* Task to complete
What you return must match the listing exactly, with every image removed.

* Dataset records
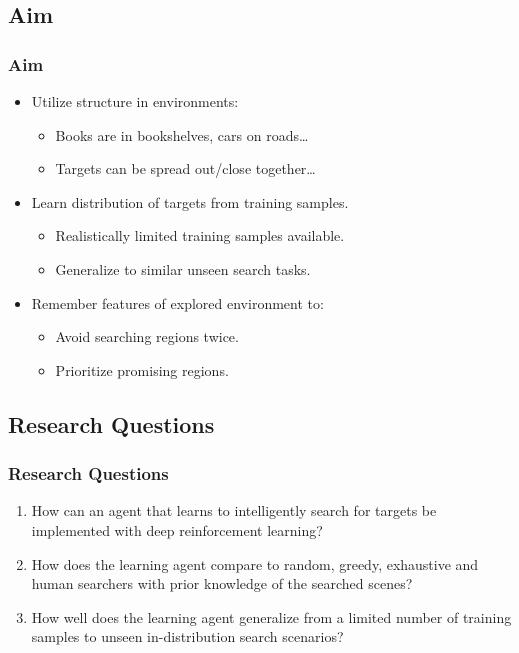\subsection{Aim}

\begin{frame}
    \frametitle{Aim}
    
    \begin{itemize}
        \item Utilize structure in environments:
        \begin{itemize}
            \item Books are in bookshelves, cars on roads\dots
            \item Targets can be spread out/close together\dots
        \end{itemize}
        \item Learn distribution of targets from training samples.
        \begin{itemize}
            \item Realistically limited training samples available.
            \item Generalize to similar unseen search tasks.
        \end{itemize}
        \item Remember features of explored environment to:
        \begin{itemize}
            \item Avoid searching regions twice.
            \item Prioritize promising regions.
        \end{itemize}
    \end{itemize}
\end{frame}

\subsection{Research Questions}

\begin{frame}
    \frametitle{Research Questions}
    \begin{enumerate}
        \item How can an agent that learns to intelligently search for targets be implemented with deep reinforcement learning?
        \item How does the learning agent compare to random, greedy, exhaustive and human searchers with prior knowledge of the searched scenes?
        \item How well does the learning agent generalize from a limited number of training samples to unseen in-distribution search scenarios?
    \end{enumerate}    
\end{frame}
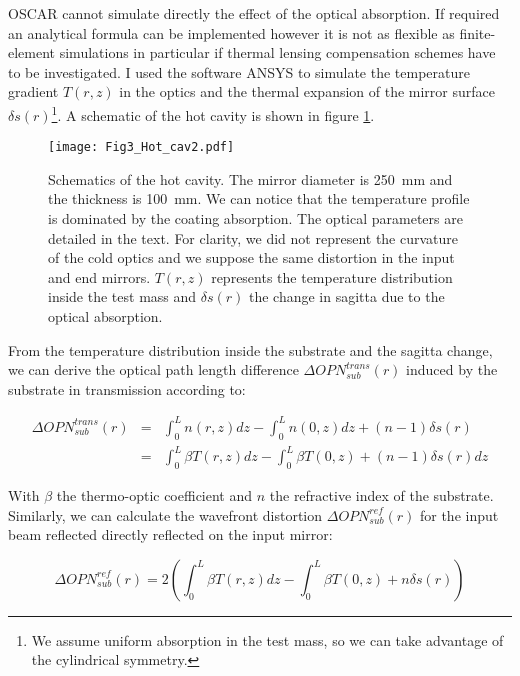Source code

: OSCAR cannot simulate directly the effect of the optical absorption. If required an analytical formula can be implemented \cite{Hello321} however it is not as flexible as finite-element simulations in particular if thermal lensing compensation schemes have to be investigated. I used the software ANSYS to simulate the temperature gradient $T(r,z)$ in the optics and the thermal expansion of the mirror surface $\delta s(r)$\footnote{We assume uniform absorption in the test mass, so we can take advantage of the cylindrical symmetry.}. A schematic of the hot cavity is shown in figure \ref{fig3:hotcav}.

\begin{figure}
\begin{center}
\texttt{[image: Fig3\_Hot\_cav2.pdf]}
\end{center}
\caption{\label{fig3:hotcav} Schematics of the hot cavity. The mirror diameter is 250~mm and the thickness is 100~mm. We can notice that the temperature profile is dominated by the coating absorption. The optical parameters are detailed in the text. For clarity, we did not represent the curvature of the cold optics and we suppose the same distortion in the input and end mirrors. $T(r,z)$ represents the temperature distribution inside the test mass and $\delta s(r)$ the change in sagitta due to the optical absorption.}
\end{figure}

From the temperature distribution inside the substrate and the sagitta change, we can derive the optical path length difference $\Delta OPN_{sub}^{trans}(r)$ induced by the substrate in transmission according to:

\begin{eqnarray}\label{eq3:OPN1}
  \Delta OPN_{sub}^{trans}(r) &=& \int_0^L n(r,z) dz - \int_0^L n(0,z) dz + (n-1)\delta s(r) \nonumber \\
                &=&  \int_0^L \beta T(r,z) dz - \int_0^L \beta T(0,z) + (n-1)\delta s(r) dz
\end{eqnarray}

With $\beta$ the thermo-optic coefficient and $n$ the refractive index of the substrate. Similarly, we can calculate the wavefront distortion $\Delta OPN_{sub}^{ref}(r)$ for the input beam reflected directly reflected on the input mirror:

\begin{equation}\label{eq3:OPN2}
  \Delta OPN_{sub}^{ref}(r) = 2\left( \int_0^L \beta T(r,z) dz - \int_0^L \beta T(0,z) + n\delta s(r) \right)
\end{equation}

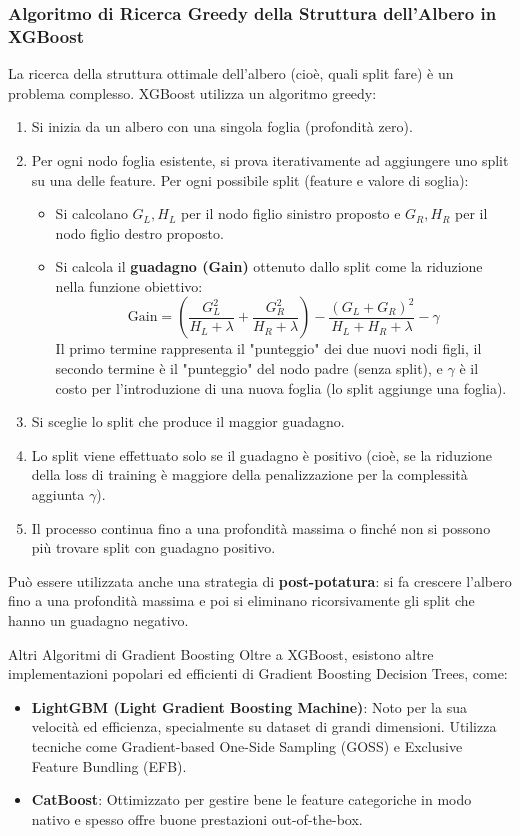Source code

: \documentclass{article}
\begin{document}
\subsubsection{Algoritmo di Ricerca Greedy della Struttura dell'Albero in XGBoost}
La ricerca della struttura ottimale dell'albero (cioè, quali split fare) è un problema complesso. XGBoost utilizza un algoritmo greedy:
\begin{enumerate}
    \item Si inizia da un albero con una singola foglia (profondità zero).
    \item Per ogni nodo foglia esistente, si prova iterativamente ad aggiungere uno split su una delle feature. Per ogni possibile split (feature e valore di soglia):
          \begin{itemize}
              \item Si calcolano $G_L, H_L$ per il nodo figlio sinistro proposto e $G_R, H_R$ per il nodo figlio destro proposto.
              \item Si calcola il \textbf{guadagno (Gain)} ottenuto dallo split come la riduzione nella funzione obiettivo:
                    $$ \text{Gain} = \left( \frac{G_L^2}{H_L+\lambda} + \frac{G_R^2}{H_R+\lambda} \right) - \frac{(G_L+G_R)^2}{H_L+H_R+\lambda} - \gamma $$
                    Il primo termine rappresenta il "punteggio" dei due nuovi nodi figli, il secondo termine è il "punteggio" del nodo padre (senza split), e $\gamma$ è il costo per l'introduzione di una nuova foglia (lo split aggiunge una foglia).
          \end{itemize}
    \item Si sceglie lo split che produce il maggior guadagno.
    \item Lo split viene effettuato solo se il guadagno è positivo (cioè, se la riduzione della loss di training è maggiore della penalizzazione per la complessità aggiunta $\gamma$).
    \item Il processo continua fino a una profondità massima o finché non si possono più trovare split con guadagno positivo.
\end{enumerate}
Può essere utilizzata anche una strategia di \textbf{post-potatura}: si fa crescere l'albero fino a una profondità massima e poi si eliminano ricorsivamente gli split che hanno un guadagno negativo.

\begin{notebox}{Altri Algoritmi di Gradient Boosting}
    Oltre a XGBoost, esistono altre implementazioni popolari ed efficienti di Gradient Boosting Decision Trees, come:
    \begin{itemize}
        \item \textbf{LightGBM (Light Gradient Boosting Machine)}: Noto per la sua velocità ed efficienza, specialmente su dataset di grandi dimensioni. Utilizza tecniche come Gradient-based One-Side Sampling (GOSS) e Exclusive Feature Bundling (EFB).
        \item \textbf{CatBoost}: Ottimizzato per gestire bene le feature categoriche in modo nativo e spesso offre buone prestazioni out-of-the-box.
    \end{itemize}
\end{notebox}
\end{document}
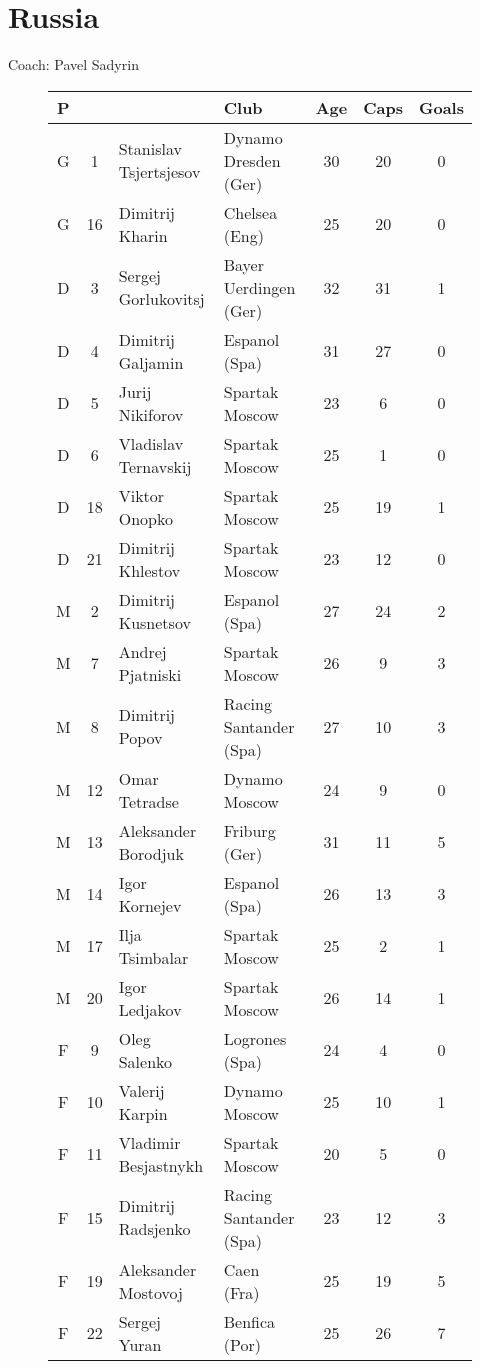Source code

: \chapter{Russia}
\newline
\newline
Coach: Pavel Sadyrin
\begin{figure}[H]
\begin{tabular}{c c l l c c c}
P & & & Club & Age & Caps & Goals \\ \hline
G & 1 & Stanislav Tsjertsjesov & Dynamo Dresden (Ger) & 30 & 20 & 0 \\
G &16 & Dimitrij Kharin &  Chelsea (Eng) & 25 & 20 & 0 \\ \hline
D & 3 & Sergej Gorlukovitsj & Bayer Uerdingen (Ger) & 32 & 31 & 1 \\
D & 4 & Dimitrij Galjamin & Espanol (Spa) & 31 & 27 & 0 \\
D & 5 & Jurij Nikiforov & Spartak Moscow & 23 & 6 & 0 \\
D & 6 & Vladislav Ternavskij & Spartak Moscow & 25 & 1 & 0 \\
D &18 & Viktor Onopko & Spartak Moscow & 25 & 19 & 1 \\
D & 21 & Dimitrij Khlestov & Spartak Moscow & 23 & 12 & 0 \\ \hline
M & 2 & Dimitrij Kusnetsov & Espanol (Spa) & 27 & 24 & 2 \\
M & 7 & Andrej Pjatniski & Spartak Moscow & 26 & 9 & 3 \\
M & 8 & Dimitrij Popov & Racing Santander (Spa) & 27 & 10 & 3 \\
M &12 & Omar Tetradse & Dynamo Moscow & 24 & 9 & 0 \\
M &13 & Aleksander Borodjuk & Friburg (Ger) & 31 & 11 & 5 \\
M &14 & Igor Kornejev & Espanol (Spa) & 26 & 13 & 3 \\
M &17 & Ilja Tsimbalar & Spartak Moscow & 25 & 2 & 1 \\
M & 20 & Igor Ledjakov & Spartak Moscow & 26 & 14 & 1 \\ \hline
F & 9 & Oleg Salenko & Logrones (Spa) & 24 & 4 & 0 \\
F & 10 & Valerij Karpin & Dynamo Moscow & 25 & 10 & 1 \\
F & 11 & Vladimir Besjastnykh & Spartak Moscow & 20 & 5 & 0 \\
F & 15 & Dimitrij Radsjenko & Racing Santander (Spa) & 23 & 12 & 3 \\
F & 19 & Aleksander Mostovoj & Caen (Fra) & 25 & 19 & 5 \\
F & 22 & Sergej Yuran & Benfica (Por) & 25 & 26 & 7 \\ \hline
\end{tabular}
\end{figure}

* Answer for this exercise
\subsection{Aim}

\begin{frame}
    \frametitle{Aim}
    
    \begin{itemize}
        \item Utilize structure in environments:
        \begin{itemize}
            \item Books are in bookshelves, cars on roads\dots
            \item Targets can be spread out/close together\dots
        \end{itemize}
        \item Learn distribution of targets from training samples.
        \begin{itemize}
            \item Realistically limited training samples available.
            \item Generalize to similar unseen search tasks.
        \end{itemize}
        \item Remember features of explored environment to:
        \begin{itemize}
            \item Avoid searching regions twice.
            \item Prioritize promising regions.
        \end{itemize}
    \end{itemize}
\end{frame}

\subsection{Research Questions}

\begin{frame}
    \frametitle{Research Questions}
    \begin{enumerate}
        \item How can an agent that learns to intelligently search for targets be implemented with deep reinforcement learning?
        \item How does the learning agent compare to random, greedy, exhaustive and human searchers with prior knowledge of the searched scenes?
        \item How well does the learning agent generalize from a limited number of training samples to unseen in-distribution search scenarios?
    \end{enumerate}    
\end{frame}
Source code

: OSCAR cannot simulate directly the effect of the optical absorption. If required an analytical formula can be implemented \cite{Hello321} however it is not as flexible as finite-element simulations in particular if thermal lensing compensation schemes have to be investigated. I used the software ANSYS to simulate the temperature gradient $T(r,z)$ in the optics and the thermal expansion of the mirror surface $\delta s(r)$\footnote{We assume uniform absorption in the test mass, so we can take advantage of the cylindrical symmetry.}. A schematic of the hot cavity is shown in figure \ref{fig3:hotcav}.

\begin{figure}
\begin{center}
\texttt{[image: Fig3\_Hot\_cav2.pdf]}
\end{center}
\caption{\label{fig3:hotcav} Schematics of the hot cavity. The mirror diameter is 250~mm and the thickness is 100~mm. We can notice that the temperature profile is dominated by the coating absorption. The optical parameters are detailed in the text. For clarity, we did not represent the curvature of the cold optics and we suppose the same distortion in the input and end mirrors. $T(r,z)$ represents the temperature distribution inside the test mass and $\delta s(r)$ the change in sagitta due to the optical absorption.}
\end{figure}

From the temperature distribution inside the substrate and the sagitta change, we can derive the optical path length difference $\Delta OPN_{sub}^{trans}(r)$ induced by the substrate in transmission according to:

\begin{eqnarray}\label{eq3:OPN1}
  \Delta OPN_{sub}^{trans}(r) &=& \int_0^L n(r,z) dz - \int_0^L n(0,z) dz + (n-1)\delta s(r) \nonumber \\
                &=&  \int_0^L \beta T(r,z) dz - \int_0^L \beta T(0,z) + (n-1)\delta s(r) dz
\end{eqnarray}

With $\beta$ the thermo-optic coefficient and $n$ the refractive index of the substrate. Similarly, we can calculate the wavefront distortion $\Delta OPN_{sub}^{ref}(r)$ for the input beam reflected directly reflected on the input mirror:

\begin{equation}\label{eq3:OPN2}
  \Delta OPN_{sub}^{ref}(r) = 2\left( \int_0^L \beta T(r,z) dz - \int_0^L \beta T(0,z) + n\delta s(r) \right)
\end{equation}

Source code

: \documentclass{article}
\begin{document}
\subsubsection{Algoritmo di Ricerca Greedy della Struttura dell'Albero in XGBoost}
La ricerca della struttura ottimale dell'albero (cioè, quali split fare) è un problema complesso. XGBoost utilizza un algoritmo greedy:
\begin{enumerate}
    \item Si inizia da un albero con una singola foglia (profondità zero).
    \item Per ogni nodo foglia esistente, si prova iterativamente ad aggiungere uno split su una delle feature. Per ogni possibile split (feature e valore di soglia):
          \begin{itemize}
              \item Si calcolano $G_L, H_L$ per il nodo figlio sinistro proposto e $G_R, H_R$ per il nodo figlio destro proposto.
              \item Si calcola il \textbf{guadagno (Gain)} ottenuto dallo split come la riduzione nella funzione obiettivo:
                    $$ \text{Gain} = \left( \frac{G_L^2}{H_L+\lambda} + \frac{G_R^2}{H_R+\lambda} \right) - \frac{(G_L+G_R)^2}{H_L+H_R+\lambda} - \gamma $$
                    Il primo termine rappresenta il "punteggio" dei due nuovi nodi figli, il secondo termine è il "punteggio" del nodo padre (senza split), e $\gamma$ è il costo per l'introduzione di una nuova foglia (lo split aggiunge una foglia).
          \end{itemize}
    \item Si sceglie lo split che produce il maggior guadagno.
    \item Lo split viene effettuato solo se il guadagno è positivo (cioè, se la riduzione della loss di training è maggiore della penalizzazione per la complessità aggiunta $\gamma$).
    \item Il processo continua fino a una profondità massima o finché non si possono più trovare split con guadagno positivo.
\end{enumerate}
Può essere utilizzata anche una strategia di \textbf{post-potatura}: si fa crescere l'albero fino a una profondità massima e poi si eliminano ricorsivamente gli split che hanno un guadagno negativo.

\begin{notebox}{Altri Algoritmi di Gradient Boosting}
    Oltre a XGBoost, esistono altre implementazioni popolari ed efficienti di Gradient Boosting Decision Trees, come:
    \begin{itemize}
        \item \textbf{LightGBM (Light Gradient Boosting Machine)}: Noto per la sua velocità ed efficienza, specialmente su dataset di grandi dimensioni. Utilizza tecniche come Gradient-based One-Side Sampling (GOSS) e Exclusive Feature Bundling (EFB).
        \item \textbf{CatBoost}: Ottimizzato per gestire bene le feature categoriche in modo nativo e spesso offre buone prestazioni out-of-the-box.
    \end{itemize}
\end{notebox}
\end{document}
Source code

: \chapter{Russia}
\newline
\newline
Coach: Pavel Sadyrin
\begin{figure}[H]
\begin{tabular}{c c l l c c c}
P & & & Club & Age & Caps & Goals \\ \hline
G & 1 & Stanislav Tsjertsjesov & Dynamo Dresden (Ger) & 30 & 20 & 0 \\
G &16 & Dimitrij Kharin &  Chelsea (Eng) & 25 & 20 & 0 \\ \hline
D & 3 & Sergej Gorlukovitsj & Bayer Uerdingen (Ger) & 32 & 31 & 1 \\
D & 4 & Dimitrij Galjamin & Espanol (Spa) & 31 & 27 & 0 \\
D & 5 & Jurij Nikiforov & Spartak Moscow & 23 & 6 & 0 \\
D & 6 & Vladislav Ternavskij & Spartak Moscow & 25 & 1 & 0 \\
D &18 & Viktor Onopko & Spartak Moscow & 25 & 19 & 1 \\
D & 21 & Dimitrij Khlestov & Spartak Moscow & 23 & 12 & 0 \\ \hline
M & 2 & Dimitrij Kusnetsov & Espanol (Spa) & 27 & 24 & 2 \\
M & 7 & Andrej Pjatniski & Spartak Moscow & 26 & 9 & 3 \\
M & 8 & Dimitrij Popov & Racing Santander (Spa) & 27 & 10 & 3 \\
M &12 & Omar Tetradse & Dynamo Moscow & 24 & 9 & 0 \\
M &13 & Aleksander Borodjuk & Friburg (Ger) & 31 & 11 & 5 \\
M &14 & Igor Kornejev & Espanol (Spa) & 26 & 13 & 3 \\
M &17 & Ilja Tsimbalar & Spartak Moscow & 25 & 2 & 1 \\
M & 20 & Igor Ledjakov & Spartak Moscow & 26 & 14 & 1 \\ \hline
F & 9 & Oleg Salenko & Logrones (Spa) & 24 & 4 & 0 \\
F & 10 & Valerij Karpin & Dynamo Moscow & 25 & 10 & 1 \\
F & 11 & Vladimir Besjastnykh & Spartak Moscow & 20 & 5 & 0 \\
F & 15 & Dimitrij Radsjenko & Racing Santander (Spa) & 23 & 12 & 3 \\
F & 19 & Aleksander Mostovoj & Caen (Fra) & 25 & 19 & 5 \\
F & 22 & Sergej Yuran & Benfica (Por) & 25 & 26 & 7 \\ \hline
\end{tabular}
\end{figure}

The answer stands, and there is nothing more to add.